If a line in the entries below includes "rSection", pick it out and copy it.

Record excerpts START

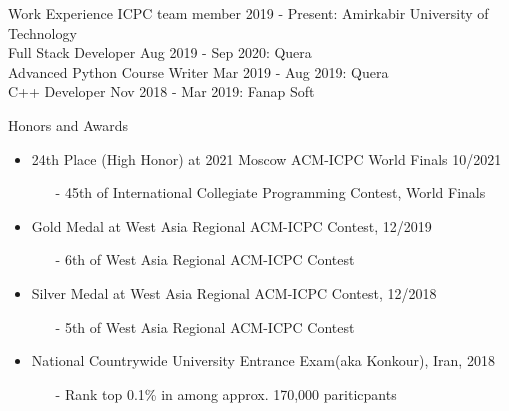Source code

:\documentclass{resume} %
\begin{document}
\begin{rSection}{Work Experience}
    {ICPC team member} \hfill {2019 - Present: Amirkabir University of Technology}\\
    {Full Stack Developer} \hfill {Aug 2019 - Sep 2020: Quera}\\
    {Advanced Python Course Writer} \hfill {Mar 2019 - Aug 2019: Quera}\\
    {C++ Developer} \hfill {Nov 2018 - Mar 2019: Fanap Soft}\\
\end{rSection}


\begin{rSection}{Honors and Awards} \itemsep -2pt
        \begin{itemize}[leftmargin=*]
            \item
                24th Place (High Honor) at 2021 Moscow ACM-ICPC World Finals 10/2021
                \begin{itemize}
                    \item[-] 45th of International Collegiate Programming Contest, World Finals
                \end{itemize}

            \item
                Gold Medal at West Asia Regional ACM-ICPC Contest, 12/2019
                \begin{itemize}
                    \item[-] 6th of West Asia Regional ACM-ICPC Contest
                \end{itemize}
            \item
                Silver Medal at West Asia Regional ACM-ICPC Contest, 12/2018
                \begin{itemize}
                    \item[-] 5th of West Asia Regional ACM-ICPC Contest
                \end{itemize}

            \item National Countrywide University Entrance Exam(aka Konkour), Iran, 2018
                \begin{itemize}
                    \item[-] Rank top 0.1\% in among approx. 170,000 pariticpants
                \end{itemize}
        \end{itemize}
\end{rSection}
\end{document}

Record excerpts END

— Output —
\begin{rSection}{Work Experience}
\end{rSection}
\begin{rSection}{Honors and Awards} \itemsep -2pt
\end{rSection}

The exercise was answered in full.